10 May 2010

Two-Man Job

Before I begin, I have some unfortunate news…right now, I have things to write about, because so many things are new or different here. But already, things are starting to become, well, normal. And I fear that I will soon begin to struggle for interesting things to write about. Already, you may have noticed a distinct reduction in the number of my posts. This is your warning: I am almost out of “firsts.”


But yesterday had two “firsts.” The first occurred after church, when we were offered a ride. We eagerly accepted, because I assumed that it would be in a car. We followed our generous friend down a dirt alley, until he stopped at a large gate. “Wait here a second,” he said. (He actually did speak excellent English.) Before long, he returned…pushing the handlebars of his motorcycle. Before I continue, there are a few things you should know about motorcycles here. 1) Almost no one wears helmets. (This guy didn’t have one, let alone three.) 2) There is no “correct” side of the road for them to drive on…they drive the path of least resistance. 3) I’ve never been on one, having been instilled from birth about their hazards. 

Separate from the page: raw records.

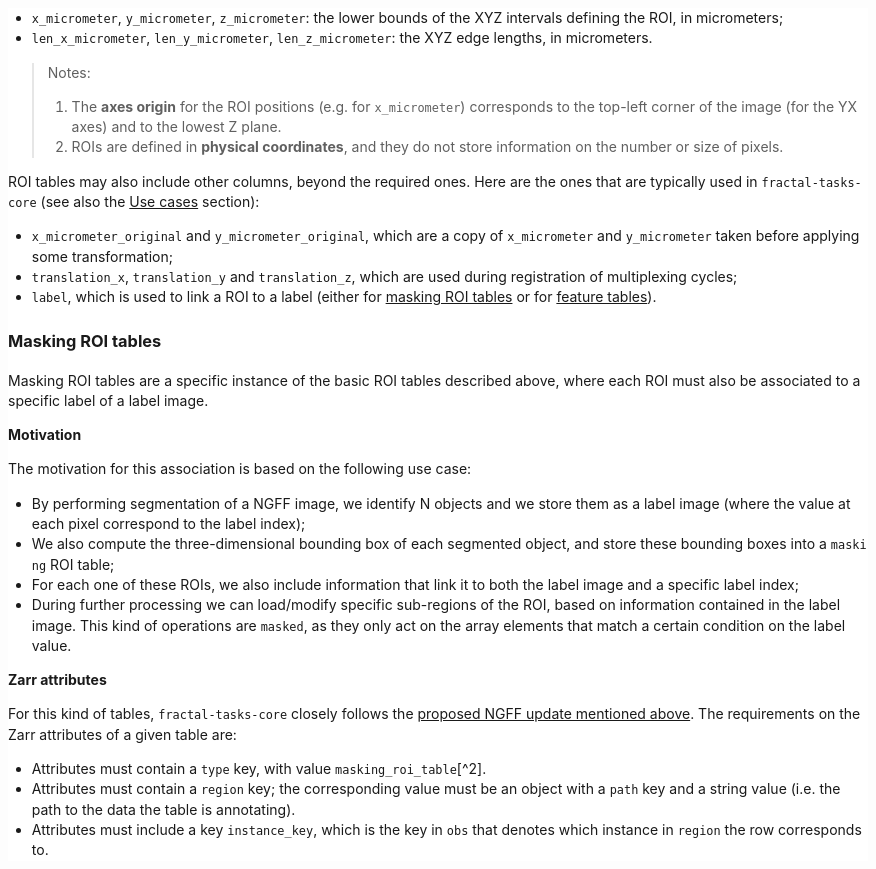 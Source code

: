 * `x_micrometer`, `y_micrometer`, `z_micrometer`:
  the lower bounds of the XYZ intervals defining the ROI, in micrometers;
* `len_x_micrometer`, `len_y_micrometer`, `len_z_micrometer`:
  the XYZ edge lengths, in micrometers.

> Notes:
>
> 1. The **axes origin** for the ROI positions (e.g. for `x_micrometer`)
>    corresponds to the top-left corner of the image (for the YX axes) and to
>    the lowest Z plane.
> 2. ROIs are defined in **physical coordinates**, and they do not store
>    information on the number or size of pixels.

ROI tables may also include other columns, beyond the required ones. Here are
the ones that are typically used in `fractal-tasks-core` (see also the [Use
cases](#roi-tables-use-cases) section):

* `x_micrometer_original` and `y_micrometer_original`, which are a copy of
  `x_micrometer` and `y_micrometer` taken before applying some transformation;
* `translation_x`, `translation_y` and `translation_z`, which are used during
  registration of multiplexing cycles;
* `label`, which is used to link a ROI to a label (either for
  [masking ROI tables](#masking-roi-tables) or for
  [feature tables](#feature-tables)).

### Masking ROI tables

Masking ROI tables are a specific instance of the basic ROI tables described
above, where each ROI must also be associated to a specific label of a label
image.

**Motivation**

The motivation for this association is based on the following use case:

* By performing segmentation of a NGFF image, we identify N objects and we
  store them as a label image (where the value at each pixel correspond to the
  label index);
* We also compute the three-dimensional bounding box of each segmented object,
  and store these bounding boxes into a `masking` ROI table;
* For each one of these ROIs, we also include information that link it to both
  the label image and a specific label index;
* During further processing we can load/modify specific sub-regions of the ROI,
  based on information contained in the label image. This kind of operations
  are `masked`, as they only act on the array elements that match a certain
  condition on the label value.

**Zarr attributes**

For this kind of tables, `fractal-tasks-core` closely follows the [proposed
NGFF update mentioned above](https://github.com/ome/ngff/pull/64). The
requirements on the Zarr attributes of a given table are:

* Attributes must contain a `type` key, with value `masking_roi_table`[^2].
* Attributes must contain a `region` key; the corresponding value must be an
  object with a `path` key and a string value (i.e. the path to the data the
  table is annotating).
* Attributes must include a key `instance_key`, which is the key in `obs` that
  denotes which instance in `region` the row corresponds to.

I stared at it for a moment, contemplating. My church skirt was straight and denim, and there was no way I could sit properly, unless I rode side-saddle, as most Haitian women do. However, this left the problem of hand-holds…as David pointed out. “Can’t you hold onto the bike?” he yell-whispered as we pulled out onto the road. Answer? Why no. I had one hand firmly clamped on his knee and the other less-firmly clamped on my driver’s shoulder. (We’d just met. A firm clamp didn’t seem appropriate.) It was definitely good that I had two of them to help keep me on, and my feet threatened to slip off their footrest several times, but over the rocks and despite the swerves around donkeys and pedestrians, I actually felt quite safe. Also, another advantage to motorcycles became apparent: we arrived home 25 minutes quicker and not bathed in sweat from head to toe.


Speaking of bathing, I turned on the shower this morning to discover the tank was empty. (I pity the people I sat next to in church…then again, they didn’t smell much better.) The nice guy who runs the school where we live is out of town, but before he left, he warned us that this might happen and gave us a number to call. (Like I said: nice guy.) At 8 AM, I called the number: “This is Madam David, and I live at the college. We don’t have any more water,” I told him in Creole. “I’m coming right now,” he told me. Five hours later, still without water, I texted him: “Could you pretty please come and fix the water soon?” (Yes, I really do know how to say “pretty please” in Creole.) No response.
 

It was time to take matters into my own hands. Literally. With two gallon-sized plastic water containers in hand, I sojourned across the compound to find the pump. Since I wasn’t sure what I was looking for, it took me a while—they’d hidden it inside a pump house (of all the nerve). It was dark inside. Empty potato chip bags, cracker packages and candy wrappers were piled up along the wall. At least it didn’t smell as bad as the latrines, which I hadn’t had to try yet (but might have to if we didn’t get the tank filled soon). The first ten pumps did nothing. The long handle squeaked a kind of chorus, and as the water started to flow, I noticed that most of it was flowing onto my gallon, not into it. I shifted the container, but not before the water stopped, leaving me unsure about which way to scoot it. This was proving more difficult than I thought…what I wouldn’t give for a bucket. The first gallon, I could feel my back starting to tighten up, my muscles unused to such work. I changed my stance for the second gallon, trying to use my arms more, which improved things a little—until I had to carry the gallons back across the compound. Climbing the stairs, heart pounding, sweating on my church clothes, I had a sense of real accomplishment. I had just pumped water in Haiti, all by myself! That sense of accomplishment quickly turned to dismay, however, when I used 1½ gallons to flush the toilet. Suddenly, latrines were starting to make a lot of sense.
 

Disappointed, but determined, I headed back across the compound, only to discover that a little boy in a bright yellow shirt was peeking at me from inside the pump house. A lot of kids here haul water for their families—in buckets, on their heads, quite often. I approached the pump house cautiously, not wanting to scare him. His bucket was empty, but when I inquired, he insisted that he was done and that I should go ahead. I tossed my gallon toward the spigot, not bothering to position it, until the first water began to flow. My friend, however, beat me to it. Not only that, he replaced the second gallon when the first one was full. Maybe this water-pumping thing wasn’t so bad after all—maybe it just required the assistance of a friend. When I finished, I thanked him and offer to do the same for him, but he shyly assured me that he didn’t need help. Still, as I slowly gathered up my gallons, I subtly scooted his gallon under the flow with my sandal, and he grinned at me. He was almost riding the pump handle, like a one-man seesaw, throwing all his weight to pump it. “Mesi!” he called breathlessly as I started back across the compound. It only took one more visit to the pump house that evening to get enough water for the bathroom at night and enough to do dishes after dinner. This time, I brought my own help…after all, it’s a two-man job.